SUPPLIED RECORDS >>
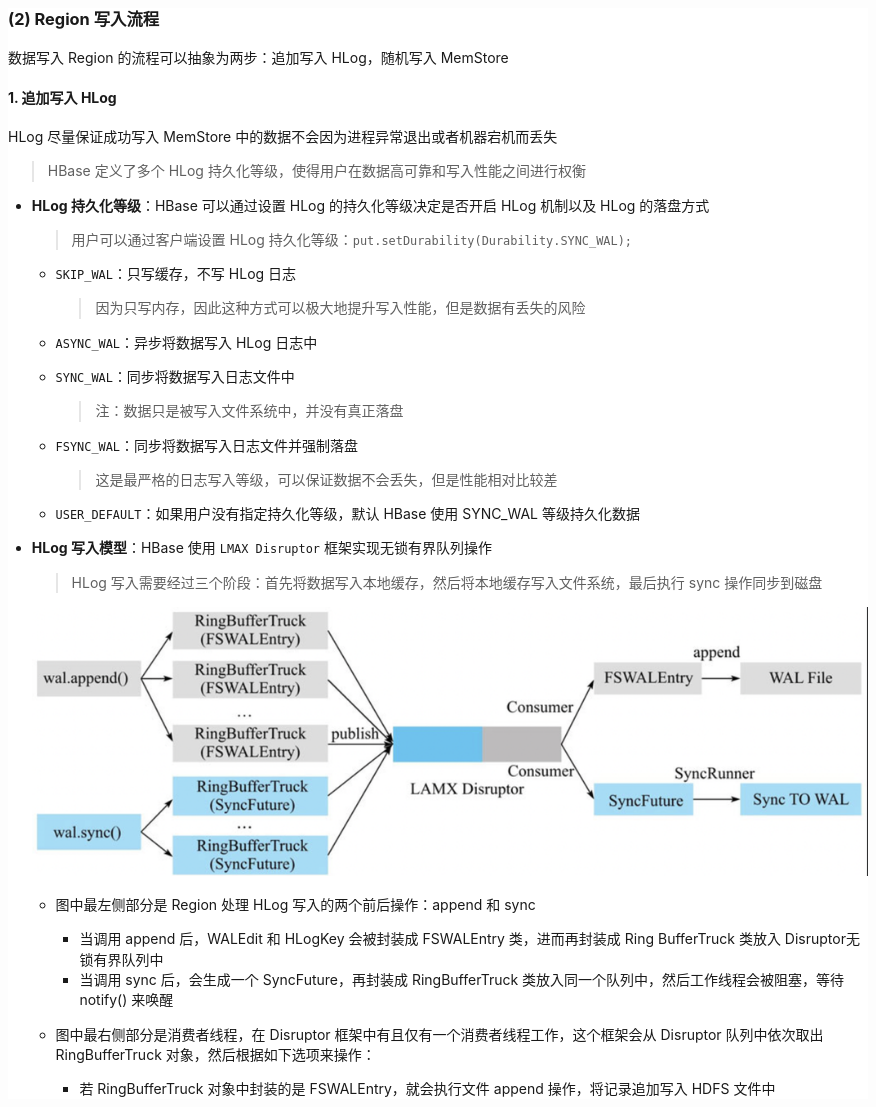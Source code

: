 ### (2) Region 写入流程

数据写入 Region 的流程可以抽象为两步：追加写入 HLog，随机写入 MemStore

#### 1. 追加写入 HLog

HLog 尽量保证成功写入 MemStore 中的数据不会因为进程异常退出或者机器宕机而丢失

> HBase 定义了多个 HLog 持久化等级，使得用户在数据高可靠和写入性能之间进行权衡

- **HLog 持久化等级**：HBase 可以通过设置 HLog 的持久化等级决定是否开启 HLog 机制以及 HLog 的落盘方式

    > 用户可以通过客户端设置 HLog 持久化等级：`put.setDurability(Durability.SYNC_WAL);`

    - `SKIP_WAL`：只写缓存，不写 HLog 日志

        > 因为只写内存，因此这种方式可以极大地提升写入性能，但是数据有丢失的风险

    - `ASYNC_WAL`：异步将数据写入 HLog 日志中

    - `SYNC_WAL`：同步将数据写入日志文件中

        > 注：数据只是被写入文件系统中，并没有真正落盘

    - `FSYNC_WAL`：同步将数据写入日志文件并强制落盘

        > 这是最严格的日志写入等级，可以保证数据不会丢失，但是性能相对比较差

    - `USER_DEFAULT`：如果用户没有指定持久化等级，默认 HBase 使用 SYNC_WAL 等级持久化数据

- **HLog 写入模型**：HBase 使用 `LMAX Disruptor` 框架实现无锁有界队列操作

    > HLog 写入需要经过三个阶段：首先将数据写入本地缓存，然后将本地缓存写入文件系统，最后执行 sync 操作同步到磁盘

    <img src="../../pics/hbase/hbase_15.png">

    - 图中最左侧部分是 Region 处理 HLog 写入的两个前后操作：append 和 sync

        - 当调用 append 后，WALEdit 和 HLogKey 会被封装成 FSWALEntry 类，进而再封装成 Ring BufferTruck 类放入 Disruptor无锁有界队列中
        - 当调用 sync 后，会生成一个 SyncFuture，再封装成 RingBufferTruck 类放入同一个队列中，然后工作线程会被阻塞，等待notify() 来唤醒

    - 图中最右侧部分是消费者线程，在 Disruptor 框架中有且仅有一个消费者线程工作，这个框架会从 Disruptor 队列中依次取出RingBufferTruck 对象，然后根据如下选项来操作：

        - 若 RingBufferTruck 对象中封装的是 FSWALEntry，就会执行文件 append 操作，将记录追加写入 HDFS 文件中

WHAT IS EXPECTED >>
The lines holding the string "append" in the listing above are what you should copy out.

EXERCISE RESPONSE >>
    - 图中最左侧部分是 Region 处理 HLog 写入的两个前后操作：append 和 sync
        - 当调用 append 后，WALEdit 和 HLogKey 会被封装成 FSWALEntry 类，进而再封装成 Ring BufferTruck 类放入 Disruptor无锁有界队列中
        - 若 RingBufferTruck 对象中封装的是 FSWALEntry，就会执行文件 append 操作，将记录追加写入 HDFS 文件中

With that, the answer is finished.